Segment Open

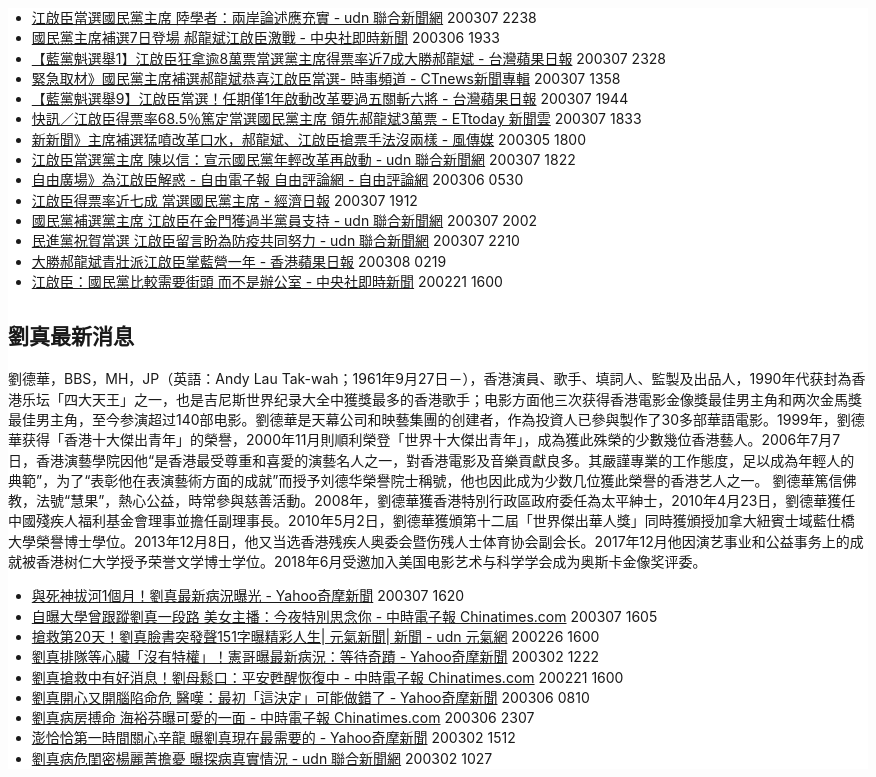 - [江啟臣當選國民黨主席 陸學者：兩岸論述應充實 - udn 聯合新聞網](https://udn.com/news/story/7311/4397310 "江啟臣當選國民黨主席 陸學者：兩岸論述應充實 - udn 聯合新聞網") 200307 2238
- [國民黨主席補選7日登場 郝龍斌江啟臣激戰 - 中央社即時新聞](https://www.cna.com.tw/news/aipl/202003060369.aspx "國民黨主席補選7日登場 郝龍斌江啟臣激戰 - 中央社即時新聞") 200306 1933
- [【藍黨魁選舉1】江啟臣狂拿逾8萬票當選黨主席得票率近7成大勝郝龍斌 - 台灣蘋果日報](https://tw.appledaily.com/politics/20200307/I3PX5ZIYSFPT56V7E2FRNOTFYI/ "【藍黨魁選舉1】江啟臣狂拿逾8萬票當選黨主席得票率近7成大勝郝龍斌 - 台灣蘋果日報") 200307 2328
- [緊急取材》國民黨主席補選郝龍斌恭喜江啟臣當選- 時事頻道 - CTnews新聞專輯](https://www.chinatimes.com/album/kmt/20200307003334-262201 "緊急取材》國民黨主席補選郝龍斌恭喜江啟臣當選- 時事頻道 - CTnews新聞專輯") 200307 1358
- [【藍黨魁選舉9】江啟臣當選！任期僅1年啟動改革要過五關斬六將 - 台灣蘋果日報](https://tw.appledaily.com/politics/20200307/3V64LRYVZOUUQHAIBAMFEZE4OU/ "【藍黨魁選舉9】江啟臣當選！任期僅1年啟動改革要過五關斬六將 - 台灣蘋果日報") 200307 1944
- [快訊／江啟臣得票率68.5％篤定當選國民黨主席 領先郝龍斌3萬票 - ETtoday 新聞雲](https://www.ettoday.net/news/20200307/1662195.htm "快訊／江啟臣得票率68.5％篤定當選國民黨主席 領先郝龍斌3萬票 - ETtoday 新聞雲") 200307 1833
- [新新聞》主席補選猛噴改革口水，郝龍斌、江啟臣搶票手法沒兩樣 - 風傳媒](https://www.storm.mg/article/2362057 "新新聞》主席補選猛噴改革口水，郝龍斌、江啟臣搶票手法沒兩樣 - 風傳媒") 200305 1800
- [江啟臣當選黨主席 陳以信：宣示國民黨年輕改革再啟動 - udn 聯合新聞網](https://udn.com/news/story/7311/4396917?from=udn_mobile_indexrecommend "江啟臣當選黨主席 陳以信：宣示國民黨年輕改革再啟動 - udn 聯合新聞網") 200307 1822
- [自由廣場》為江啟臣解惑 - 自由電子報 自由評論網 - 自由評論網](https://talk.ltn.com.tw/article/paper/1356825 "自由廣場》為江啟臣解惑 - 自由電子報 自由評論網 - 自由評論網") 200306 0530
- [江啟臣得票率近七成 當選國民黨主席 - 經濟日報](https://money.udn.com/money/story/7307/4396947 "江啟臣得票率近七成 當選國民黨主席 - 經濟日報") 200307 1912
- [國民黨補選黨主席 江啟臣在金門獲過半黨員支持 - udn 聯合新聞網](https://udn.com/news/story/7311/4397029 "國民黨補選黨主席 江啟臣在金門獲過半黨員支持 - udn 聯合新聞網") 200307 2002
- [民進黨祝賀當選 江啟臣留言盼為防疫共同努力 - udn 聯合新聞網](https://udn.com/news/story/7311/4397194?from=udn-ch1_breaknews-1-cate1-news "民進黨祝賀當選 江啟臣留言盼為防疫共同努力 - udn 聯合新聞網") 200307 2210
- [大勝郝龍斌青壯派江啟臣掌藍營一年 - 香港蘋果日報](https://hk.appledaily.com/china/20200308/57XO76Y3YH57RCWNMG6QJ5SKEQ/ "大勝郝龍斌青壯派江啟臣掌藍營一年 - 香港蘋果日報") 200308 0219
- [江啟臣：國民黨比較需要街頭 而不是辦公室 - 中央社即時新聞](https://www.cna.com.tw/news/aipl/202002210188.aspx "江啟臣：國民黨比較需要街頭 而不是辦公室 - 中央社即時新聞") 200221 1600

## 劉真最新消息

劉德華，BBS，MH，JP（英語：Andy Lau Tak-wah；1961年9月27日－），香港演員、歌手、填詞人、監製及出品人，1990年代获封為香港乐坛「四大天王」之一，也是吉尼斯世界纪录大全中獲獎最多的香港歌手；电影方面他三次获得香港電影金像獎最佳男主角和两次金馬獎最佳男主角，至今参演超过140部电影。劉德華是天幕公司和映藝集團的创建者，作為投資人已參與製作了30多部華語電影。1999年，劉德華获得「香港十大傑出青年」的榮譽，2000年11月則順利榮登「世界十大傑出青年」，成為獲此殊榮的少數幾位香港藝人。2006年7月7日，香港演藝學院因他“是香港最受尊重和喜愛的演藝名人之一，對香港電影及音樂貢獻良多。其嚴謹專業的工作態度，足以成為年輕人的典範”，为了“表彰他在表演藝術方面的成就”而授予刘德华榮譽院士稱號，他也因此成为少数几位獲此榮譽的香港艺人之一。
劉德華篤信佛教，法號“慧果”，熱心公益，時常參與慈善活動。2008年，劉德華獲香港特別行政區政府委任為太平紳士，2010年4月23日，劉德華獲任中國殘疾人福利基金會理事並擔任副理事長。2010年5月2日，劉德華獲頒第十二屆「世界傑出華人獎」同時獲頒授加拿大紐賓士域藍仕橋大學榮譽博士學位。2013年12月8日，他又当选香港残疾人奥委会暨伤残人士体育协会副会长。2017年12月他因演艺事业和公益事务上的成就被香港树仁大学授予荣誉文学博士学位。2018年6月受邀加入美国电影艺术与科学学会成为奥斯卡金像奖评委。
- [與死神拔河1個月！劉真最新病況曝光 - Yahoo奇摩新聞](https://tw.news.yahoo.com/%E8%88%87%E6%AD%BB%E7%A5%9E%E6%8B%94%E6%B2%B31%E5%80%8B%E6%9C%88-%E5%8A%89%E7%9C%9F%E6%9C%80%E6%96%B0%E7%97%85%E6%B3%81%E6%9B%9D%E5%85%89-052003476.html "與死神拔河1個月！劉真最新病況曝光 - Yahoo奇摩新聞") 200307 1620
- [自曝大學曾跟蹤劉真一段路 美女主播：今夜特別思念你 - 中時電子報 Chinatimes.com](https://www.chinatimes.com/realtimenews/20200307002528-260404 "自曝大學曾跟蹤劉真一段路 美女主播：今夜特別思念你 - 中時電子報 Chinatimes.com") 200307 1605
- [搶救第20天！劉真臉書突發聲151字曝精彩人生| 元氣新聞| 新聞 - udn 元氣網](https://health.udn.com/health/story/5999/4372388 "搶救第20天！劉真臉書突發聲151字曝精彩人生| 元氣新聞| 新聞 - udn 元氣網") 200226 1600
- [劉真排隊等心臟「沒有特權」！憲哥曝最新病況：等待奇蹟 - Yahoo奇摩新聞](https://tw.news.yahoo.com/%E5%8A%89%E7%9C%9F%E6%8E%92%E9%9A%8A%E7%AD%89%E5%BF%83%E8%87%9F-%E6%B2%92%E6%9C%89%E7%89%B9%E6%AC%8A-%E6%86%B2%E5%93%A5%E6%9B%9D%E6%9C%80%E6%96%B0%E7%97%85%E6%B3%81-%E7%AD%89%E5%BE%85%E5%A5%87%E8%B9%9F-000321079.html "劉真排隊等心臟「沒有特權」！憲哥曝最新病況：等待奇蹟 - Yahoo奇摩新聞") 200302 1222
- [劉真搶救中有好消息！劉母鬆口：平安甦醒恢復中 - 中時電子報 Chinatimes.com](https://www.chinatimes.com/realtimenews/20200221002094-260404 "劉真搶救中有好消息！劉母鬆口：平安甦醒恢復中 - 中時電子報 Chinatimes.com") 200221 1600
- [劉真開心又開腦陷命危 醫嘆：最初「這決定」可能做錯了 - Yahoo奇摩新聞](https://tw.news.yahoo.com/%E5%8A%89%E7%9C%9F%E9%96%8B%E5%BF%83%E5%8F%88%E9%96%8B%E8%85%A6%E9%99%B7%E5%91%BD%E5%8D%B1-%E9%86%AB%E5%98%86-%E6%9C%80%E5%88%9D-%E9%80%99%E6%B1%BA%E5%AE%9A-%E5%8F%AF%E8%83%BD%E5%81%9A%E9%8C%AF%E4%BA%86-055649092.html "劉真開心又開腦陷命危 醫嘆：最初「這決定」可能做錯了 - Yahoo奇摩新聞") 200306 0810
- [劉真病房搏命 海裕芬曝可愛的一面 - 中時電子報 Chinatimes.com](https://www.chinatimes.com/realtimenews/20200306005482-260404 "劉真病房搏命 海裕芬曝可愛的一面 - 中時電子報 Chinatimes.com") 200306 2307
- [澎恰恰第一時間關心辛龍 曝劉真現在最需要的 - Yahoo奇摩新聞](https://tw.news.yahoo.com/%E5%8A%89%E7%9C%9F%E4%B8%80%E7%9B%B4%E6%9C%89%E5%80%8B%E5%BF%83%E9%A1%98%E5%9A%B4%E7%AB%8B%E5%A9%B7%E4%B8%96%E4%B8%8A%E5%85%B6%E4%BB%96%E5%A3%9E%E4%BA%BA%E9%83%BD%E6%B2%92%E4%BA%8B-071235614.html "澎恰恰第一時間關心辛龍 曝劉真現在最需要的 - Yahoo奇摩新聞") 200302 1512
- [劉真病危閨密楊麗菁擔憂 曝探病真實情況 - udn 聯合新聞網](https://stars.udn.com/star/story/10089/4382448 "劉真病危閨密楊麗菁擔憂 曝探病真實情況 - udn 聯合新聞網") 200302 1027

Segment Closed

EXERCISE: When a line in the material includes the word "realtimenews", copy it out.

ANSWER BOX:
- [自曝大學曾跟蹤劉真一段路 美女主播：今夜特別思念你 - 中時電子報 Chinatimes.com](https://www.chinatimes.com/realtimenews/20200307002528-260404 "自曝大學曾跟蹤劉真一段路 美女主播：今夜特別思念你 - 中時電子報 Chinatimes.com") 200307 1605
- [劉真搶救中有好消息！劉母鬆口：平安甦醒恢復中 - 中時電子報 Chinatimes.com](https://www.chinatimes.com/realtimenews/20200221002094-260404 "劉真搶救中有好消息！劉母鬆口：平安甦醒恢復中 - 中時電子報 Chinatimes.com") 200221 1600
- [劉真病房搏命 海裕芬曝可愛的一面 - 中時電子報 Chinatimes.com](https://www.chinatimes.com/realtimenews/20200306005482-260404 "劉真病房搏命 海裕芬曝可愛的一面 - 中時電子報 Chinatimes.com") 200306 2307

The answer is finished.